Re: thoughts on memory usage...

From: Andres Kroonmaa <andre@dont-contact.us>
Date: Wed, 20 Aug 1997 17:53:34 +0200 (EETDST)

--MimeMultipartBoundary
Content-type: text/plain; charset=US-ASCII
Content-transfer-encoding: 7BIT

On 20 Aug 97 at 20:08, squid-dev@nlanr.net wrote:
> From: David Luyer <luyer@ucs.uwa.edu.au>
>
> On Wed, 20 Aug 1997, Andres Kroonmaa wrote:
> > If hash.c is good enough, we'd need no entry->url altogether, successful
> > hash lookup means we have have an url hit. Request URL would be kept in ram
> > only as long as request is being serviced.
>
> 1) no hash is perfect, or it's a compression technique (even if it is
> extremely hard to reverse :). even if the md5sums of two url strings are
> the same, we'd still have to lookup the url in the on-disk file to be
> sure.

    I pretty much agree. Compressing URL's is robust and straight-forward
 approach and it sure works. Still, there are two distinct approaches -
 1) if we do need to preserve original URL, then compression is the only
    choice to reduce RAM.
 2) if do not need to preserve URL, we must work out how to make sure
    that we "one-way-compress" URL so that we would "never" have "collision".

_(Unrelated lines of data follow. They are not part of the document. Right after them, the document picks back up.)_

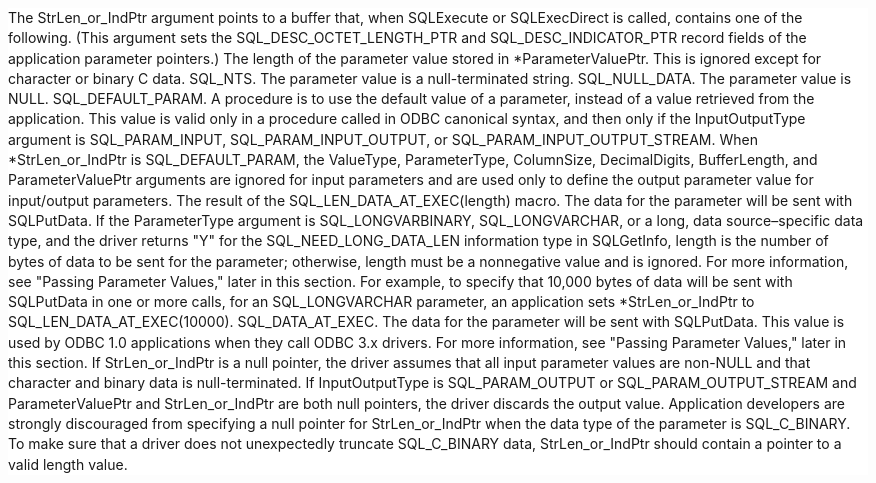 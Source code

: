   </section>
  <section>
    <title>StrLen_or_IndPtr Argument</title>
    <content>
      <para>The <legacyItalic>StrLen_or_IndPtr</legacyItalic> argument points to a buffer that, when <legacyBold>SQLExecute</legacyBold> or <legacyBold>SQLExecDirect</legacyBold> is called, contains one of the following. (This argument sets the SQL_DESC_OCTET_LENGTH_PTR and SQL_DESC_INDICATOR_PTR record fields of the application parameter pointers.)  </para>
      <list class="bullet">
        <listItem>
          <para>The length of the parameter value stored in *<legacyItalic>ParameterValuePtr</legacyItalic>. This is ignored except for character or binary C data.</para>
        </listItem>
        <listItem>
          <para>SQL_NTS. The parameter value is a null-terminated string.</para>
        </listItem>
        <listItem>
          <para>SQL_NULL_DATA. The parameter value is NULL.</para>
        </listItem>
        <listItem>
          <para>SQL_DEFAULT_PARAM. A procedure is to use the default value of a parameter, instead of a value retrieved from the application. This value is valid only in a procedure called in ODBC canonical syntax, and then only if the <legacyItalic>InputOutputType</legacyItalic> argument is SQL_PARAM_INPUT, SQL_PARAM_INPUT_OUTPUT, or SQL_PARAM_INPUT_OUTPUT_STREAM. When *<legacyItalic>StrLen_or_IndPtr</legacyItalic> is SQL_DEFAULT_PARAM, the <legacyItalic>ValueType</legacyItalic>, <legacyItalic>ParameterType</legacyItalic>, <legacyItalic>ColumnSize</legacyItalic>, <legacyItalic>DecimalDigits</legacyItalic>, <legacyItalic>BufferLength</legacyItalic>, and <legacyItalic>ParameterValuePtr</legacyItalic> arguments are ignored for input parameters and are used only to define the output parameter value for input/output parameters.</para>
        </listItem>
        <listItem>
          <para>The result of the SQL_LEN_DATA_AT_EXEC(<legacyItalic>length</legacyItalic>) macro. The data for the parameter will be sent with <legacyBold>SQLPutData</legacyBold>. If the <legacyItalic>ParameterType</legacyItalic> argument is SQL_LONGVARBINARY, SQL_LONGVARCHAR, or a long, data source–specific data type, and the driver returns "Y" for the SQL_NEED_LONG_DATA_LEN information type in <legacyBold>SQLGetInfo</legacyBold>, <legacyItalic>length</legacyItalic> is the number of bytes of data to be sent for the parameter; otherwise, <legacyItalic>length</legacyItalic> must be a nonnegative value and is ignored. For more information, see "Passing Parameter Values," later in this section. </para>
          <para>For example, to specify that 10,000 bytes of data will be sent with <legacyBold>SQLPutData</legacyBold> in one or more calls, for an SQL_LONGVARCHAR parameter, an application sets *<legacyItalic>StrLen_or_IndPtr</legacyItalic> to SQL_LEN_DATA_AT_EXEC(10000). </para>
        </listItem>
        <listItem>
          <para>SQL_DATA_AT_EXEC. The data for the parameter will be sent with <legacyBold>SQLPutData</legacyBold>. This value is used by ODBC 1.0 applications when they call ODBC 3.<legacyItalic>x</legacyItalic> drivers. For more information, see "Passing Parameter Values," later in this section.</para>
        </listItem>
      </list>
      <para>If <legacyItalic>StrLen_or_IndPtr</legacyItalic> is a null pointer, the driver assumes that all input parameter values are non-NULL and that character and binary data is null-terminated. If <legacyItalic>InputOutputType</legacyItalic> is SQL_PARAM_OUTPUT or SQL_PARAM_OUTPUT_STREAM and <legacyItalic>ParameterValuePtr</legacyItalic> and <legacyItalic>StrLen_or_IndPtr</legacyItalic> are both null pointers, the driver discards the output value.</para>
      <alert class="note">
        <para>Application developers are strongly discouraged from specifying a null pointer for <legacyItalic>StrLen_or_IndPtr</legacyItalic> when the data type of the parameter is SQL_C_BINARY. To make sure that a driver does not unexpectedly truncate SQL_C_BINARY data, <legacyItalic>StrLen_or_IndPtr</legacyItalic> should contain a pointer to a valid length value.</para>
      </alert>
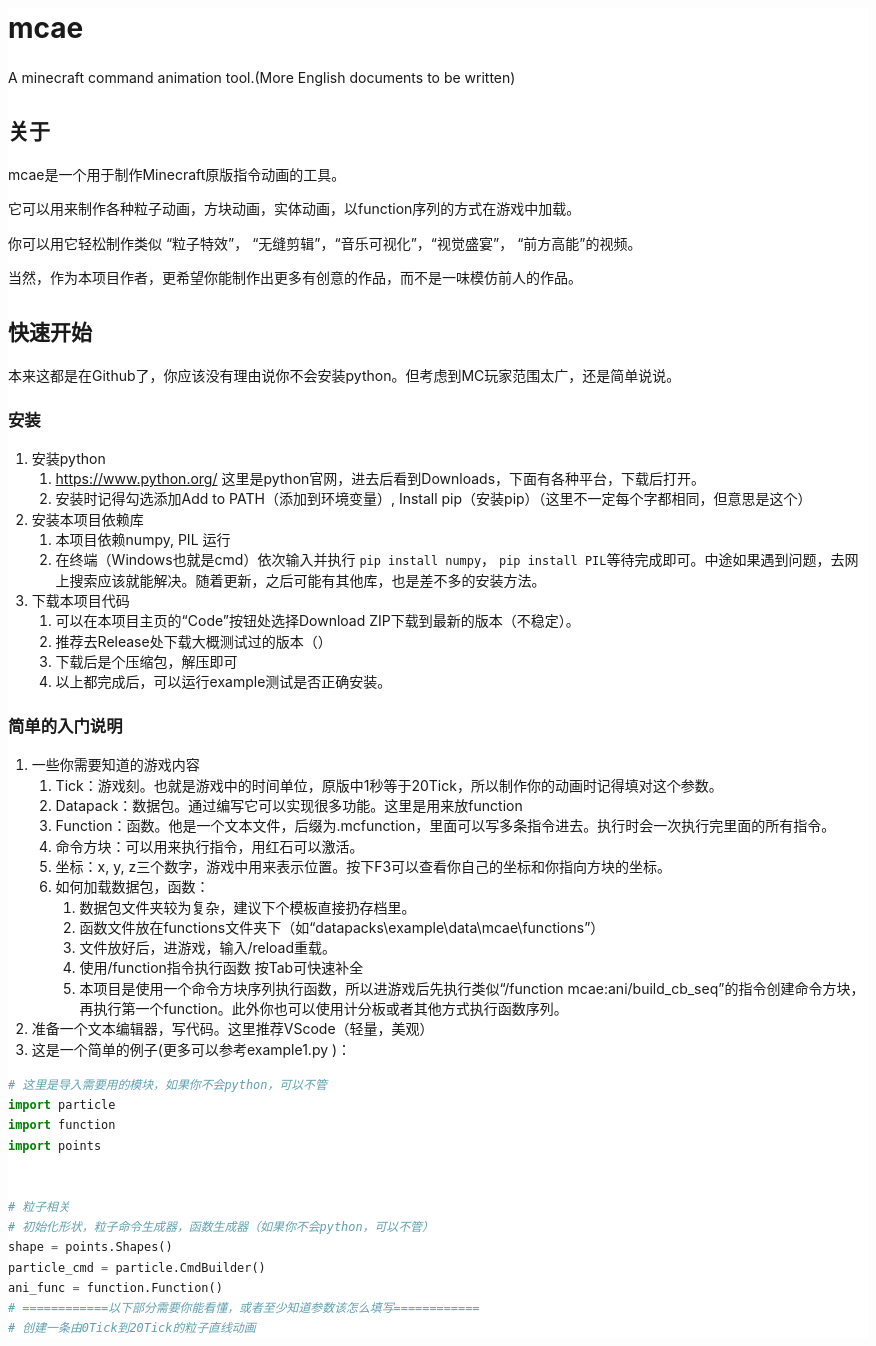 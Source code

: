 # mcae
A minecraft command animation tool.(More English documents to be written)

## 关于

mcae是一个用于制作Minecraft原版指令动画的工具。

它可以用来制作各种粒子动画，方块动画，实体动画，以function序列的方式在游戏中加载。

你可以用它轻松制作类似 “粒子特效”， “无缝剪辑”，“音乐可视化”，“视觉盛宴”， “前方高能”的视频。

当然，作为本项目作者，更希望你能制作出更多有创意的作品，而不是一味模仿前人的作品。

## 快速开始

本来这都是在Github了，你应该没有理由说你不会安装python。但考虑到MC玩家范围太广，还是简单说说。

### 安装

1. 安装python
   1. https://www.python.org/ 这里是python官网，进去后看到Downloads，下面有各种平台，下载后打开。
   2. 安装时记得勾选添加Add to PATH（添加到环境变量）, Install pip（安装pip）（这里不一定每个字都相同，但意思是这个）
2. 安装本项目依赖库
   1. 本项目依赖numpy, PIL 运行
   2. 在终端（Windows也就是cmd）依次输入并执行 `pip install numpy`， `pip install PIL`等待完成即可。中途如果遇到问题，去网上搜索应该就能解决。随着更新，之后可能有其他库，也是差不多的安装方法。
3. 下载本项目代码
   1. 可以在本项目主页的“Code”按钮处选择Download ZIP下载到最新的版本（不稳定）。
   2. 推荐去Release处下载大概测试过的版本（）
   3. 下载后是个压缩包，解压即可
   4. 以上都完成后，可以运行example测试是否正确安装。

### 简单的入门说明

1. 一些你需要知道的游戏内容
   1. Tick：游戏刻。也就是游戏中的时间单位，原版中1秒等于20Tick，所以制作你的动画时记得填对这个参数。
   2. Datapack：数据包。通过编写它可以实现很多功能。这里是用来放function
   3. Function：函数。他是一个文本文件，后缀为.mcfunction，里面可以写多条指令进去。执行时会一次执行完里面的所有指令。
   4. 命令方块：可以用来执行指令，用红石可以激活。
   5. 坐标：x, y, z三个数字，游戏中用来表示位置。按下F3可以查看你自己的坐标和你指向方块的坐标。
   6. 如何加载数据包，函数：
      1. 数据包文件夹较为复杂，建议下个模板直接扔存档里。
      2. 函数文件放在functions文件夹下（如“datapacks\example\data\mcae\functions”）
      3. 文件放好后，进游戏，输入/reload重载。
      4. 使用/function指令执行函数 按Tab可快速补全
      5. 本项目是使用一个命令方块序列执行函数，所以进游戏后先执行类似“/function mcae:ani/build_cb_seq”的指令创建命令方块，再执行第一个function。此外你也可以使用计分板或者其他方式执行函数序列。
2. 准备一个文本编辑器，写代码。这里推荐VScode（轻量，美观）
3. 这是一个简单的例子(更多可以参考example1.py )：

```python
# 这里是导入需要用的模块，如果你不会python，可以不管
import particle
import function
import points


# 粒子相关
# 初始化形状，粒子命令生成器，函数生成器（如果你不会python，可以不管）
shape = points.Shapes()
particle_cmd = particle.CmdBuilder()
ani_func = function.Function()
# ============以下部分需要你能看懂，或者至少知道参数该怎么填写============
# 创建一条由0Tick到20Tick的粒子直线动画
```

 If we have 1) then there is not much to talk about.
 If we have 2) then we can:
    use two different hash functions and their output combined defines a
    match. Possibility that 2 different URL's yield same 2 hashes with 2
    different algoritms is incredibly small.

 See, if we need only yes/no for match, we do not need to keep all data
 for URL, and we can achieve much higher compression.

 If we use md5 twice (for different parts of URL, for eg.) we have constant
 32 bytes per URL no matter what URL, (first lookup finds a hash, then
 inside this hash compare 2nd part with that stored inside the hash. I
 guess this is how squid currently works, having the 2nd check item the
 URL itself.) And if Squid uses its own hash algoritm already that is
 part of url match lookup, then we'd need only one md5 hash to cmp to.

 We get 50% compression (I see 66 bytes average per URL here) and a bonus
 that our hash structures are fixed length - why not use binary format
 for swaplog file (dbm if you like)? If we can do with single md5 then
 I'd have compression ratio of 1:4 (and this can mean 75MB of pure RAM)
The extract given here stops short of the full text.